Dependency Best Practices#
Practice |
Why |
|---|---|
Pin exact versions in lockfiles |
Prevent surprise updates from introducing vulnerabilities |
Run |
Catch known CVEs before deployment |
Update dependencies regularly |
Don’t let vulnerabilities accumulate |
Review new dependencies before adding |
Check maintenance status, download count, known issues |
Use minimal dependencies |
Fewer deps = smaller attack surface |
Error Handling#
Safe Error Responses#
from fastapi import HTTPException
# BAD: Leaks internal details
@app.get("/users/{user_id}")
async def get_user(user_id: int):
try:
user = db.query(User).filter(User.id == user_id).first()
except Exception as e:
raise HTTPException(status_code=500, detail=str(e))
# Exposes: "sqlalchemy.exc.OperationalError: connection refused to db:5432"

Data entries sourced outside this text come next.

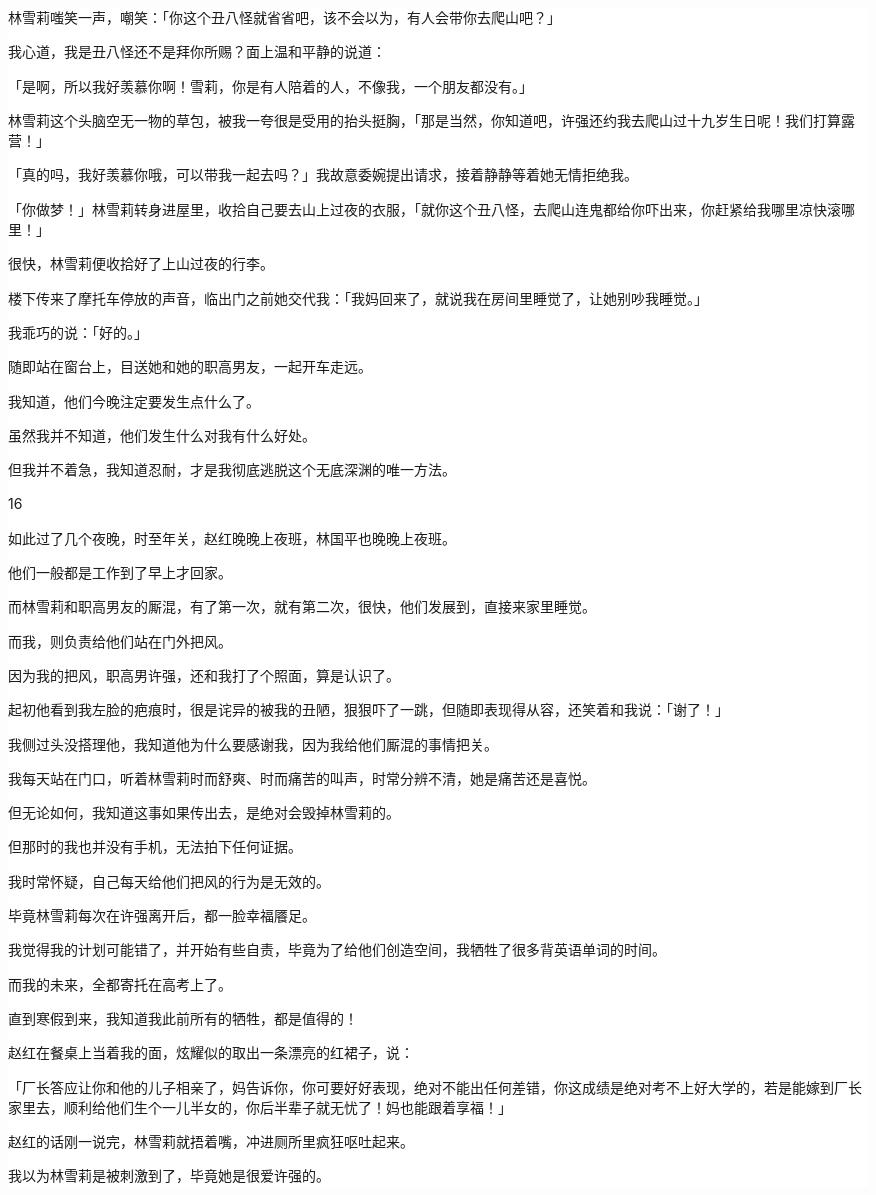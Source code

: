 林雪莉嗤笑一声，嘲笑：「你这个丑八怪就省省吧，该不会以为，有人会带你去爬山吧？」

我心道，我是丑八怪还不是拜你所赐？面上温和平静的说道：

「是啊，所以我好羡慕你啊！雪莉，你是有人陪着的人，不像我，一个朋友都没有。」

林雪莉这个头脑空无一物的草包，被我一夸很是受用的抬头挺胸，「那是当然，你知道吧，许强还约我去爬山过十九岁生日呢！我们打算露营！」

「真的吗，我好羡慕你哦，可以带我一起去吗？」我故意委婉提出请求，接着静静等着她无情拒绝我。

「你做梦！」林雪莉转身进屋里，收拾自己要去山上过夜的衣服，「就你这个丑八怪，去爬山连鬼都给你吓出来，你赶紧给我哪里凉快滚哪里！」

很快，林雪莉便收拾好了上山过夜的行李。

楼下传来了摩托车停放的声音，临出门之前她交代我：「我妈回来了，就说我在房间里睡觉了，让她别吵我睡觉。」

我乖巧的说：「好的。」

随即站在窗台上，目送她和她的职高男友，一起开车走远。

我知道，他们今晚注定要发生点什么了。

虽然我并不知道，他们发生什么对我有什么好处。

但我并不着急，我知道忍耐，才是我彻底逃脱这个无底深渊的唯一方法。

16

如此过了几个夜晚，时至年关，赵红晚晚上夜班，林国平也晚晚上夜班。

他们一般都是工作到了早上才回家。

而林雪莉和职高男友的厮混，有了第一次，就有第二次，很快，他们发展到，直接来家里睡觉。

而我，则负责给他们站在门外把风。

因为我的把风，职高男许强，还和我打了个照面，算是认识了。

起初他看到我左脸的疤痕时，很是诧异的被我的丑陋，狠狠吓了一跳，但随即表现得从容，还笑着和我说：「谢了！」

我侧过头没搭理他，我知道他为什么要感谢我，因为我给他们厮混的事情把关。

我每天站在门口，听着林雪莉时而舒爽、时而痛苦的叫声，时常分辨不清，她是痛苦还是喜悦。

但无论如何，我知道这事如果传出去，是绝对会毁掉林雪莉的。

但那时的我也并没有手机，无法拍下任何证据。

我时常怀疑，自己每天给他们把风的行为是无效的。

毕竟林雪莉每次在许强离开后，都一脸幸福餍足。

我觉得我的计划可能错了，并开始有些自责，毕竟为了给他们创造空间，我牺牲了很多背英语单词的时间。

而我的未来，全都寄托在高考上了。

直到寒假到来，我知道我此前所有的牺牲，都是值得的！

赵红在餐桌上当着我的面，炫耀似的取出一条漂亮的红裙子，说：

「厂长答应让你和他的儿子相亲了，妈告诉你，你可要好好表现，绝对不能出任何差错，你这成绩是绝对考不上好大学的，若是能嫁到厂长家里去，顺利给他们生个一儿半女的，你后半辈子就无忧了！妈也能跟着享福！」

赵红的话刚一说完，林雪莉就捂着嘴，冲进厕所里疯狂呕吐起来。

我以为林雪莉是被刺激到了，毕竟她是很爱许强的。
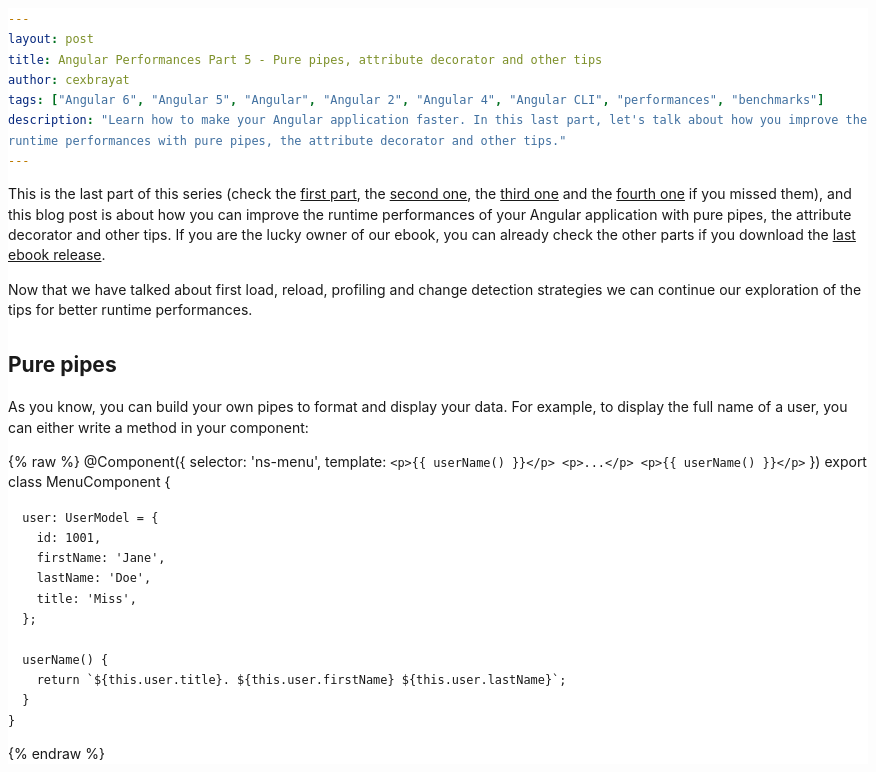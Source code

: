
 ```yaml
---
layout: post
title: Angular Performances Part 5 - Pure pipes, attribute decorator and other tips
author: cexbrayat
tags: ["Angular 6", "Angular 5", "Angular", "Angular 2", "Angular 4", "Angular CLI", "performances", "benchmarks"]
description: "Learn how to make your Angular application faster. In this last part, let's talk about how you improve the runtime performances with pure pipes, the attribute decorator and other tips."
---
```


This is the last part of this series (check the [first part](/2018/09/06/angular-performances-part-1/), the [second one](/2018/09/13/angular-performances-part-2/), the [third one](/2018/09/20/angular-performances-part-3/) and the [fourth one](/2018/09/27/angular-performances-part-4/) if you missed them), and this blog post is about how you can improve the runtime performances of your Angular application with pure pipes, the attribute decorator and other tips.
If you are the lucky owner of our ebook, you can already check the other parts if you download the [last ebook release](https://books.ninja-squad.com/claim?book=Angular).


Now that we have talked about first load, reload, profiling and change detection strategies
we can continue our exploration of the tips for better runtime performances.

## Pure pipes

As you know, you can build your own pipes to format and display your data.
For example, to display the full name of a user,
you can either write a method in your component:

{% raw %}
    @Component({
      selector: 'ns-menu',
      template: `
          <p>{{ userName() }}</p>
          <p>...</p>
          <p>{{ userName() }}</p>
      `
    })
    export class MenuComponent {

      user: UserModel = {
        id: 1001,
        firstName: 'Jane',
        lastName: 'Doe',
        title: 'Miss',
      };

      userName() {
        return `${this.user.title}. ${this.user.firstName} ${this.user.lastName}`;
      }
    }
{% endraw %}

# GOOD: User-friendly message, log details server-side
import logging
logger = logging.getLogger(__name__)
@app.get("/users/{user_id}")
async def get_user(user_id: int):
try:
user = db.query(User).filter(User.id == user_id).first()
except Exception:
logger.exception("Database error fetching user %s", user_id)
raise HTTPException(status_code=500, detail="Internal server error")
Rules:
Never expose stack traces, database errors, or internal paths to users
Log detailed errors server-side for debugging
Use generic error messages for 5xx responses
Use specific, helpful messages for 4xx responses (validation errors)
Security Checklist#
Run this checklist before every deployment:
Input & Output#
All user input validated (type, length, format, range)
SQL queries use parameterized statements or ORM
No string concatenation in shell commands
File paths validated against directory traversal
API responses do not expose sensitive fields
Secrets & Configuration#
No hardcoded secrets in source code
.envfiles in.gitignorePre-commit hook detects secrets
Required secrets validated at startup
Dependencies#
All dependencies pinned in lockfile
pip-audit/npm auditpasses in CINo known critical CVEs in dependencies
Infrastructure#
HTTPS enforced (no HTTP in production)
CORS configured with specific origins (not
*)Rate limiting on authentication endpoints
Error messages do not leak internal details
References#
Practice#
Exercise 1: Find the Vulnerabilities#
Review this code and identify all security issues:
@app.post("/login")
async def login(username: str, password: str, db: Session = Depends(get_db)):
query = f"SELECT * FROM users WHERE username = '{username}' AND password = '{password}'"
user = db.execute(query).first()
if user:
token = jwt.encode(
{"user_id": user.id, "password": password, "exp": datetime.utcnow() + timedelta(days=365)},
"secret123",
algorithm="HS256",
)
return {"token": token, "db_version": db.execute("SELECT version()").scalar()}
raise HTTPException(status_code=401, detail=f"No user found with username {username}")
Tasks:
List every security vulnerability (aim for 7+)
Rewrite the endpoint following all secure coding practices from this guide
Add input validation using Pydantic
Exercise 2: Secrets Audit#
Run a secrets audit on your project:
Install
detect-secretsand create a baselineIntentionally add a fake API key to a file
Verify the pre-commit hook catches it
Check your
.gitignorecovers all sensitive file patterns
Exercise 3: Dependency Security#
Run
pip-auditon your projectIf vulnerabilities are found, upgrade the affected packages
Add
pip-auditto your CI pipelineDocument the process for handling a newly discovered CVE in a dependency
Review Questions#
What is SQL injection and how do you prevent it in Python?
Hint: Never concatenate user input into queries. Use parameterized queries or ORM.
Why should passwords be hashed with bcrypt instead of SHA-256?
Hint: Think about brute-force attack speed and the purpose of a “work factor.”
A developer stores the JWT secret key directly in
config.pyasSECRET = "my-secret". What are the risks and how should it be fixed?Hint: What happens when this code is pushed to Git?
What is the difference between authentication and authorization? Give an API example.
Hint: Authentication = “Who are you?” Authorization = “Are you allowed to do this?”
Why should error responses never include stack traces or database error messages?
Hint: What information could an attacker learn from a detailed error message?
What is a supply chain attack? How do you protect against it?
Hint: Think about third-party packages and what happens if one is compromised.